These Are 7 Potassium-Rich Foods!

You must have heard about cellulite but not many people know that the major cause of cellulite is lack of magnesium. 

Our body needs 4700 milligrams of magnesium every day and a banana has 300 mg of Potassium, which means you need to have twelve bananas a day to fulfil the need for magnesium in your body. 

But, there are other magnesium-rich foods and today we will discuss the 7 best magnesium-rich foods for your daily needs. 

7 Magnesium-Rich Foods: 

1.      Yummy Potatoes: Potatoes are one of the most friendly vegetables because you can add potatoes to lots of things and they just go so well. Potatoes are also rich in magnesium. One medium baked potato contains 900 milligrams of Potassium and if you are having a sweet potato, you get 500 milligrams of potassium. And this makes potatoes even more tempting. 

2.      Green Leafy Vegetables: Yes, adding seasonal fresh green leafy vegetables like spinach is great for your magnesium requirements. One serving of cooked spinach has around 400 milligrams and beet green has 600 milligrams of potassium so adding your green leafy vegetables to your meal is a great idea. 

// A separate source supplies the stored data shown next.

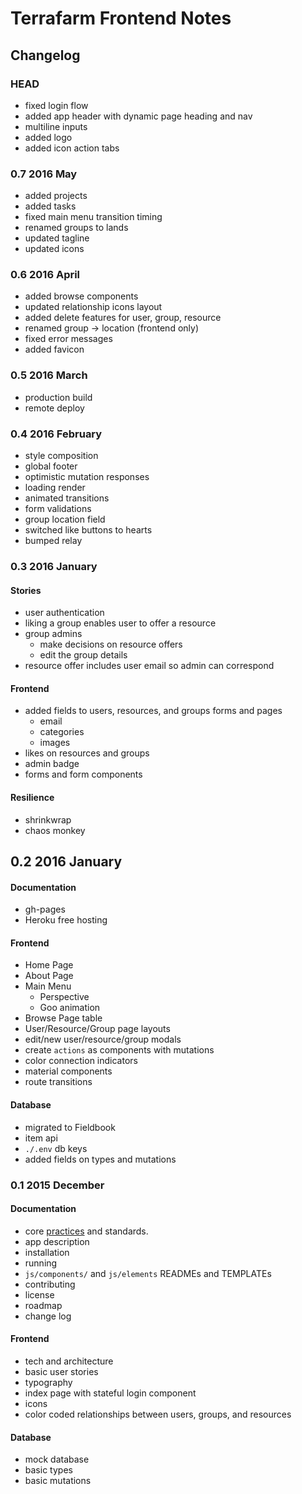 # Terrafarm Frontend Notes

## Changelog

### HEAD

- fixed login flow
- added app header with dynamic page heading and nav
- multiline inputs
- added logo
- added icon action tabs

### 0.7 2016 May

- added projects
- added tasks
- fixed main menu transition timing
- renamed groups to lands
- updated tagline
- updated icons

### 0.6 2016 April

- added browse components
- updated relationship icons layout
- added delete features for user, group, resource
- renamed group -> location (frontend only)
- fixed error messages
- added favicon

### 0.5 2016 March

- production build
- remote deploy

### 0.4 2016 February

- style composition
- global footer
- optimistic mutation responses
- loading render
- animated transitions
- form validations
- group location field
- switched like buttons to hearts
- bumped relay

### 0.3 2016 January

#### Stories
- user authentication
- liking a group enables user to offer a resource
- group admins
  - make decisions on resource offers
  - edit the group details
- resource offer includes user email so admin can correspond

#### Frontend
- added fields to users, resources, and groups forms and pages
  - email
  - categories
  - images
- likes on resources and groups
- admin badge
- forms and form components

#### Resilience
- shrinkwrap
- chaos monkey

## 0.2 2016 January

#### Documentation
- gh-pages
- Heroku free hosting

#### Frontend
- Home Page
- About Page
- Main Menu
  - Perspective
  - Goo animation
- Browse Page table
- User/Resource/Group page layouts
- edit/new user/resource/group modals
- create `actions` as components with mutations
- color connection indicators
- material components
- route transitions

#### Database
- migrated to Fieldbook
- item api
- `./.env` db keys
- added fields on types and mutations

### 0.1 2015 December

#### Documentation
- core [practices](https://github.com/linuxfoundation/cii-best-practices-badge) and standards.
- app description
- installation
- running
- `js/components/` and `js/elements` READMEs and TEMPLATEs
- contributing
- license
- roadmap
- change log

#### Frontend
- tech and architecture
- basic user stories
- typography
- index page with stateful login component
- icons
- color coded relationships between users, groups, and resources

#### Database
- mock database
- basic types
- basic mutations
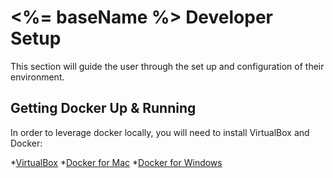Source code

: # <%= baseName %> Developer Setup

This section will guide the user through the set up and configuration of their environment.

## Getting Docker Up & Running

In order to leverage docker locally, you will need to install VirtualBox and Docker:

*[VirtualBox](https://www.virtualbox.org/wiki/Downloads)
*[Docker for Mac](https://docs.docker.com/engine/installation/mac/)
*[Docker for Windows](https://docs.docker.com/engine/installation/windows/)


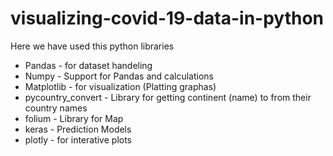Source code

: # visualizing-covid-19-data-in-python

Here we have used this python libraries
- Pandas - for dataset handeling
- Numpy - Support for Pandas and calculations
- Matplotlib - for visualization (Platting graphas)
- pycountry_convert - Library for getting continent (name) to from their country names
- folium - Library for Map
- keras - Prediction Models
- plotly - for interative plots
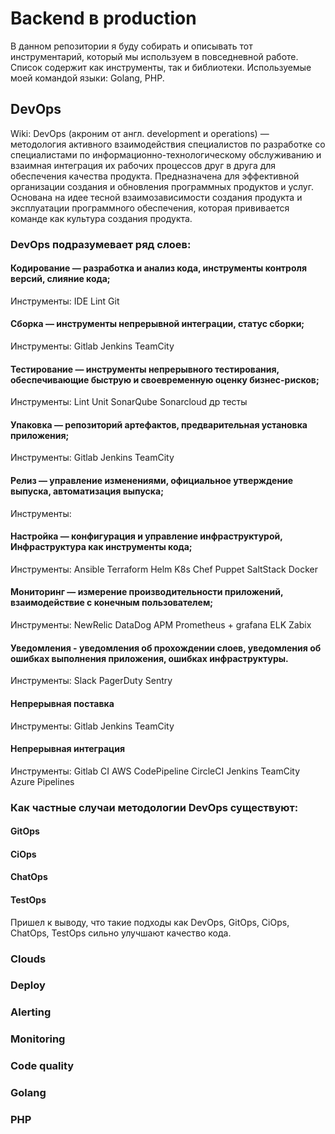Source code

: # Backend в production
В данном репозитории я буду собирать и описывать тот инструментарий, который мы используем в повседневной работе.
Список содержит как инструменты, так и библиотеки.
Используемые моей командой языки: Golang, PHP.

## DevOps
Wiki:
DevOps (акроним от англ. development и operations) — методология активного взаимодействия специалистов по разработке со специалистами по информационно-технологическому обслуживанию и взаимная интеграция их рабочих процессов друг в друга для обеспечения качества продукта. Предназначена для эффективной организации создания и обновления программных продуктов и услуг. Основана на идее тесной взаимозависимости создания продукта и эксплуатации программного обеспечения, которая прививается команде как культура создания продукта. 

### DevOps подразумевает ряд слоев:

#### Кодирование — разработка и анализ кода, инструменты контроля версий, слияние кода;
Инструменты:
IDE
Lint
Git

#### Сборка — инструменты непрерывной интеграции, статус сборки;
Инструменты:
Gitlab
Jenkins
TeamCity

#### Тестирование — инструменты непрерывного тестирования, обеспечивающие быструю и своевременную оценку бизнес-рисков;
Инструменты:
Lint
Unit
SonarQube
Sonarcloud
др тесты

#### Упаковка — репозиторий артефактов, предварительная установка приложения;
Инструменты:
Gitlab
Jenkins
TeamCity

#### Релиз — управление изменениями, официальное утверждение выпуска, автоматизация выпуска;
Инструменты:

#### Настройка — конфигурация и управление инфраструктурой, Инфраструктура как инструменты кода;
Инструменты:
Ansible
Terraform
Helm
K8s
Chef
Puppet 
SaltStack
Docker

#### Мониторинг — измерение производительности приложений, взаимодействие с конечным пользователем;
Инструменты:
NewRelic
DataDog
APM
Prometheus + grafana
ELK
Zabix

#### Уведомления - уведомления об прохождении слоев, уведомления об ошибках выполнения приложения, ошибках инфраструктуры.
Инструменты:
Slack
PagerDuty
Sentry

#### Непрерывная поставка
Инструменты:
Gitlab
Jenkins
TeamCity

#### Непрерывная интеграция
Инструменты:
Gitlab CI
AWS CodePipeline 
CircleCI
Jenkins
TeamCity
Azure Pipelines

### Как частные случаи методологии DevOps существуют:
#### GitOps
#### CiOps
#### ChatOps
#### TestOps

Пришел к выводу, что такие подходы как DevOps, GitOps, CiOps, ChatOps, TestOps сильно улучшают качество кода.

### Clouds

### Deploy

### Alerting

### Monitoring

### Code quality

### Golang

### PHP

3.      Fruit juices: If you want something to drink which is refreshing and also fulfils your magnesium requirements, fruits juices are great. You can easily make a carrot and prune combo pack, this juice contains around 689 milligrams of potassium. You will not only get magnesium but other essential nutrients that are essential for your system. If you want, you can also make a juice of orange and pomegranate because it is easily available and even more delicious and you get 500 milligrams of potassium. 

4.      Legumes: How can we forget beans? Beans are tiny but a half cup of beans can provide nearly 350 milligrams of potassium and you can have it alone, with rice, salads or you can also make beans vegetables along with potatoes and tomatoes to get the taste. 

5.      Dairy products: If you drink low-fat milk then you get 350 to 380 milligrams of potassium and simple plain yoghurt can provide nearly 500 milligrams of potassium. Having dairy products is great for your magnesium requirements. 

6.      Bananas: When it comes to the source of magnesium, bananas are wonderful because one medium banana can provide 422 milligrams of potassium. You can also have a banana shake by adding milk; if you want you can also add a few nuts. This is also a great pre-workout drink. 

7.      Tomatoes: It feels so good when you see those juicy tomatoes on your salad platter and, like potatoes, tomatoes are also friendly because tomatoes also go with many dishes. A single cup of tomatoes contains 400 milligrams of potassium and a single cup of tomato puree contains nearly 500 milligrams of potassium. Also, if you get concentrated tomato paste, a cup of it contains 650 milligrams of potassium. You can also make a tomato.

These seven magnesium-rich foods are great to fulfil your magnesium requirements. If you want, you can add these foods to your daily diet on a regular basis.